The Court shall, in considering the application under the said Section 5, have due regard to the fact of such ignorance, if proved.
11. By virtue of the provisions mentioned above, the legal heirs of deceased defendant No. 8 have to be brought on record. The plaintiffs being
illiterate and innocent local villagers could not come to know the niceties of law with regard to the death of defendant No. 8. Therefore, after
knowing about the death of deceased defendant No. 8 from the counsel for the defendants, the plaintiffs filed a petition for amendment of their
pleading on 1.8.2007 mentioning therein that the legal heirs of deceased defendant No. 8 namely the defendant Nos. 3 to 7 are already on record
and there is no need to implead her two left out married daughters, which was allowed and the plaint has been amended. But as per the Hindu
Succession Act, 2005, the left out married daughters of defendant No. 8 are to be impleaded as a party by way of substitution. Accordingly, they
filed an application under Order 22, Rule 4, CPC but could not furnish the date of death of deceased defendant No. 8, which is not within their
knowledge. Therefore, the plaintiffs have not press such application and after coming to know the death of deceased defendant No. 8 filed the
present application under Order 22 Rule 4, CPC read with Section 5 of the Limitation Act to condone the delay though the date of death was not
correct indicated in the petition to amend the date of death as 15.3.2007 but the defendant Nos. 3 to 5, 7 and 9 to 16 have stated in their
objection petition that the date of death is 19.3.2007. Therefore, impletion of party to left out two married daughters as legal heirs of the deceased
defendant No. 8 will not cause any prejudice to the defendants. So far as the contention raised that the suit has been abated due to non-impletion
of legal heirs of deceased defendant No. 8 is concerned, the same is not sustainable in view of the fact that some of the legal heirs of deceased
defendant No. 8 are already on record. Therefore the suit cannot abate as against the legal heirs of the deceased defendant No. 8. But in the
present case all the legal heirs save and except two married daughters has not been impleaded as parties, therefore the suit cannot abate.
However, the application under Order 22, Rule 4 has been filed to implead those two left out married daughters in order to avoid some future
complicacies. Moreso, for impletion of such legal heirs is beyond the limitation period cannot be considered as fatal to the proceeding itself.
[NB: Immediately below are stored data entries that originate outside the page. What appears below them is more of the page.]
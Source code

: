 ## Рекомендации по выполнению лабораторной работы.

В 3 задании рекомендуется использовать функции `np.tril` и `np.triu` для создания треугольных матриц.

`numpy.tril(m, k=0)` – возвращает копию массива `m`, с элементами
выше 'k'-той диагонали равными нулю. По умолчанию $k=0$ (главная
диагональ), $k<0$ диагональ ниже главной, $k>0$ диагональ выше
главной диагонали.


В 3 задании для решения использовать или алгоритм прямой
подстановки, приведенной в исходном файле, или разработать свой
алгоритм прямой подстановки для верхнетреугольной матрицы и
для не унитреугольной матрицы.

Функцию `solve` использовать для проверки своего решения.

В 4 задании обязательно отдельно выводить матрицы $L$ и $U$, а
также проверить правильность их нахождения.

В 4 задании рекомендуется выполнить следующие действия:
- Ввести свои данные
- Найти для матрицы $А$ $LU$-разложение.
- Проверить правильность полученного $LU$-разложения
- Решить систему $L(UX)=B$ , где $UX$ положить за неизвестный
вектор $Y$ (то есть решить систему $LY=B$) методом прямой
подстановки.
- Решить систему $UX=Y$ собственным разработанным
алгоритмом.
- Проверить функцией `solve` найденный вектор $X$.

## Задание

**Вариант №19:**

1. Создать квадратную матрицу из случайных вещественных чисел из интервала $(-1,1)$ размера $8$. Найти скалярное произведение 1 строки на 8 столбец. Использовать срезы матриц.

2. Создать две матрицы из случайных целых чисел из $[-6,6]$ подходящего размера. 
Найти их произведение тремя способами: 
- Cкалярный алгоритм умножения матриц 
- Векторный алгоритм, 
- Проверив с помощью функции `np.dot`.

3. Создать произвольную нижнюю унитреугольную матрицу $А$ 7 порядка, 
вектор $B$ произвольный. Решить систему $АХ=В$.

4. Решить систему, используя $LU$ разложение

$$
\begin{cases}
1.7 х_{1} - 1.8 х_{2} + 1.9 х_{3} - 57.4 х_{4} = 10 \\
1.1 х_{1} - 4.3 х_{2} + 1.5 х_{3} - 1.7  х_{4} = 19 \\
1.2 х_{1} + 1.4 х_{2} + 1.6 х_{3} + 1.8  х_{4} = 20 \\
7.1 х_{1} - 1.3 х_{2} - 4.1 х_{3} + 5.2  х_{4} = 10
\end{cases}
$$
Therefore, the impugned order passed by the learned Court below is misconceived one.
12. In view of the facts and circumstances of the case, the impugned order dated 25.08.2007 passed by the learned Civil Judge (Junior Division),
Jaleswar in T.S. No. 618 of 1998 is hereby set aside. The legal heirs of deceased defendant No. 8, i.e. two married daughters be brought on
record and opportunity of hearing be given to them in conformity with the provision of law. The interim order dated 25.9.2007 stands vacated.
13. Since the suit is of the year 1998, learned Court below is directed to proceed with the matter as expeditiously as possible. Parties are directed
to cooperate with the trial for early disposal of the suit.
14. With the above observation and direction, the writ petition is disposed of. No cost.